Slumdog Millionaire

Vindicating Ten Years of Who Wants to be a Millionaire


Starring: Dev Patel, Freida Pinto

By: Andrew Younger

Question: Why do bad things happen to good people? Answer: So they can use their misery to answer trivia on a Hindu game show. At least that is the explanation posited in the film Slumdog Millionaire. Jamal Malik (actor Dev Patel), a product of the slums of Mumbai with no formal education, is poised to become the first twenty million rupee winner of India’s version of Who Wants to be a Millionaire (apparently Indian pop culture has yet to progress beyond 1998). With one question remaining, Jamal is arrested by local law enforcement under suspicion on cheating.

In custody, the police inspector (Irfan Khan) has Jamal tortured to elicit a confession—establishing a pattern of violence that underpins the entire film. However, Jamal does not confess. Through a Forrest Gump-styled narrative structure, the film utilizes flashbacks from Jamal’s childhood to vividly depict how he learned these bits of trivia. Each question unlocks a new piece of Jamal’s story as it is told to the inspector.

After his Islamic mother (Sanchita Couhdary) is murdered by a mob of Hindus (somewhere Ganesha is crossing his sixteen arms disapprovingly), a young Jamal and his brother Salim are left to fend for themselves. At Jamal’s insistence, the two brothers allow a young orphan girl, Latika, to join them. But when the trio has an encounter with a ruthless child exploiter, Latika gets separated from the two brothers and Jamal vows to find her. The two brothers spend their formative years hopping trains and hustling tourists to survive. As an adult, Jamal learns that Latika (Freida Pinto) is still alive and that her favorite show is, you guessed it, Who Wants to be a Millionaire. He resolves to get on the show in an attempt to reconnect with her. When Salim’s employer, a crime lord in the slums of Mumbai, has other plans for Latika, Jamal’s affection for her threatens to destroy the only family he has left.

Stylistically, co-directors Danny Boyle and Loveleen Tandan rely heavily on oversaturated colors and busy camerawork for the Indian countryside that contrasts nicely with the sterile shots inside the game show studio.
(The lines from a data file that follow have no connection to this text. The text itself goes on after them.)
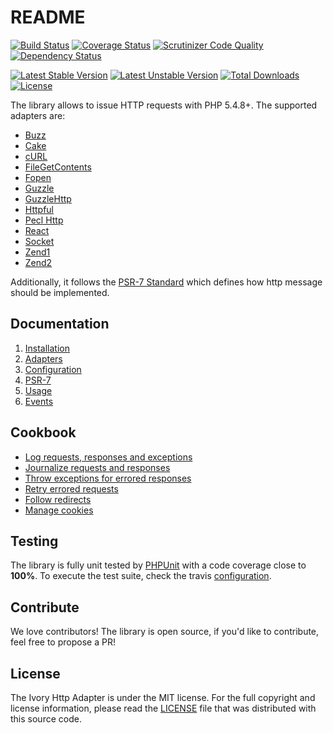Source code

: # README

[![Build Status](https://secure.travis-ci.org/egeloen/ivory-http-adapter.png?branch=master)](http://travis-ci.org/egeloen/ivory-http-adapter)
[![Coverage Status](https://coveralls.io/repos/egeloen/ivory-http-adapter/badge.png?branch=master)](https://coveralls.io/r/egeloen/ivory-http-adapter?branch=master)
[![Scrutinizer Code Quality](https://scrutinizer-ci.com/g/egeloen/ivory-http-adapter/badges/quality-score.png?b=master)](https://scrutinizer-ci.com/g/egeloen/ivory-http-adapter/?branch=master)
[![Dependency Status](http://www.versioneye.com/php/egeloen:http-adapter/badge.svg)](http://www.versioneye.com/php/egeloen:http-adapter)

[![Latest Stable Version](https://poser.pugx.org/egeloen/http-adapter/v/stable.svg)](https://packagist.org/packages/egeloen/http-adapter)
[![Latest Unstable Version](https://poser.pugx.org/egeloen/http-adapter/v/unstable.svg)](https://packagist.org/packages/egeloen/http-adapter)
[![Total Downloads](https://poser.pugx.org/egeloen/http-adapter/downloads.svg)](https://packagist.org/packages/egeloen/http-adapter)
[![License](https://poser.pugx.org/egeloen/http-adapter/license.svg)](https://packagist.org/packages/egeloen/http-adapter)

The library allows to issue HTTP requests with PHP 5.4.8+. The supported adapters are:

 - [Buzz](https://github.com/kriswallsmith/Buzz)
 - [Cake](http://cakephp.org/)
 - [cURL](http://curl.haxx.se/)
 - [FileGetContents](http://php.net/manual/en/function.file-get-contents.php)
 - [Fopen](http://php.net/manual/en/function.fopen.php)
 - [Guzzle](http://guzzle3.readthedocs.org/)
 - [GuzzleHttp](http://guzzle.readthedocs.org/)
 - [Httpful](http://phphttpclient.com/)
 - [Pecl Http](http://devel-m6w6.rhcloud.com/mdref/http)
 - [React](http://reactphp.org/)
 - [Socket](http://php.net/manual/en/function.stream-socket-client.php)
 - [Zend1](http://framework.zend.com/manual/1.12/en/zend.http.html)
 - [Zend2](http://framework.zend.com/manual/2.0/en/modules/zend.http.html)

Additionally, it follows the [PSR-7 Standard](https://github.com/php-fig/fig-standards/blob/master/proposed/http-message.md)
which defines how http message should be implemented.

## Documentation

 1. [Installation](/doc/installation.md)
 2. [Adapters](/doc/adapters.md)
 3. [Configuration](/doc/configuration.md)
 4. [PSR-7](/doc/psr-7.md)
 5. [Usage](/doc/usage.md)
 6. [Events](/doc/events.md)

## Cookbook

 - [Log requests, responses and exceptions](/doc/events.md#logger)
 - [Journalize requests and responses](/doc/events.md#history)
 - [Throw exceptions for errored responses](/doc/events.md#status-code)
 - [Retry errored requests](/doc/events.md#retry)
 - [Follow redirects](/doc/events.md#redirect)
 - [Manage cookies](/doc/events.md#cookie)

## Testing

The library is fully unit tested by [PHPUnit](http://www.phpunit.de/) with a code coverage close to **100%**. To
execute the test suite, check the travis [configuration](/.travis.yml).

## Contribute

We love contributors! The library is open source, if you'd like to contribute, feel free to propose a PR!

## License

The Ivory Http Adapter is under the MIT license. For the full copyright and license information, please read the
[LICENSE](/LICENSE) file that was distributed with this source code.
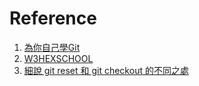 # Reference
1. [為你自己學Git](https://gitbook.tw/ "連結")  
2. [W3HEXSCHOOL](https://w3c.hexschool.com/git/9a164fbe "連結")
3. [細說 git reset 和 git checkout 的不同之處](https://medicineyeh.wordpress.com/2015/01/22/%E7%B4%B0%E8%AA%AAgit-reset%E5%92%8Cgit-checkout%E7%9A%84%E4%B8%8D%E5%90%8C%E4%B9%8B%E8%99%95/ "連結")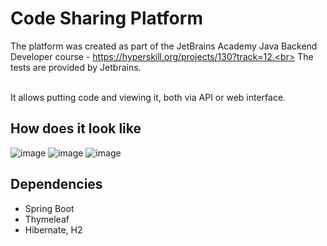 # Code Sharing Platform


The platform was created as part of the JetBrains Academy Java Backend Developer course - https://hyperskill.org/projects/130?track=12.<br>
The tests are provided by Jetbrains.<br><br>

It allows putting code and viewing it, both via API or web interface.


## How does it look like
![image](https://user-images.githubusercontent.com/76888617/170109271-fb734e4e-1a6c-4e4f-a65f-fb4e732c1615.png)
![image](https://user-images.githubusercontent.com/76888617/170129775-8ee8f347-bf0c-41c7-8e14-aa03fb95f2b6.png)
![image](https://user-images.githubusercontent.com/76888617/170131059-964c803e-1d2f-4a0d-98d6-2eaad7900b68.png)


## Dependencies
- Spring Boot
- Thymeleaf
- Hibernate, H2
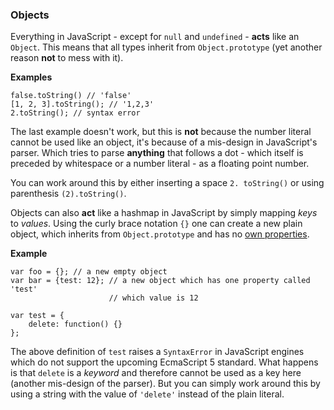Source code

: ### Objects

Everything in JavaScript - except for `null` and `undefined` -  **acts** like an 
`Object`. This means that all types inherit from `Object.prototype` (yet another 
reason **not** to mess with it).

**Examples**
    
    false.toString() // 'false'
    [1, 2, 3].toString(); // '1,2,3'
    2.toString(); // syntax error

The last example doesn't work, but this is **not** because the number literal 
cannot be used like an object, it's because of a mis-design in JavaScript's 
parser. Which tries to parse **anything** that follows a dot - which itself is 
preceded by whitespace or a number literal - as a floating point number.

You can work around this by either inserting a space `2. toString()` or using
parenthesis `(2).toString()`.

Objects can also **act** like a hashmap in JavaScript by simply mapping *keys* to
*values*. Using the curly brace notation `{}` one can create a new plain object, 
which inherits from `Object.prototype` and has no [own
properties](#hasownproperty).

**Example**

    var foo = {}; // a new empty object
    var bar = {test: 12}; // a new object which has one property called 'test'
                          // which value is 12

    var test = {
        delete: function() {}
    };

The above definition of `test` raises a `SyntaxError` in JavaScript engines which 
do not support the upcoming EcmaScript 5 standard. What happens is that `delete` 
is a *keyword* and therefore cannot be used as a key here (another mis-design of
the  parser). But you can simply work around this by using a string with the 
value of `'delete'` instead of the plain literal.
Much of the energy of the film is provided by the densely edited sequences that jump freely between different points in Jamal’s life. For important shots throughout the film, the directors would slow the frame rate down to a sequence of still images reminiscent of Traffaut’s Jules and Jim—another film about a woman caught between the competing desires of two men.

The filmmakers wisely choose to highlight the bonds between the three children rather than emphasize their tragedies. In fact, the filmmakers treat every character as victims of circumstance—desperate to elevate themselves above the abject poverty that surrounds them. It is through this prism of an antagonistic landscape that Jamal’s desire to foster a caring relationship acquires its poignancy. It also underscores what a beacon of hope a game show like Who Wants to be a Millionaire means to a society with nothing.

Interestingly, the title for the show Who Wants to be a Millionaire was taken from a Cole Porter song used in the film High Society—another film about men from different classes fighting for the affection of a woman. In the song, after providing a laundry list of luxuries that he would never want, Frank Sinatra sings, “Who wants to be a millionaire? I don’t. And I don’t because all I want is you.” I couldn’t think of a better mantra for Jamal. Ol’ Blue Eyes would approve.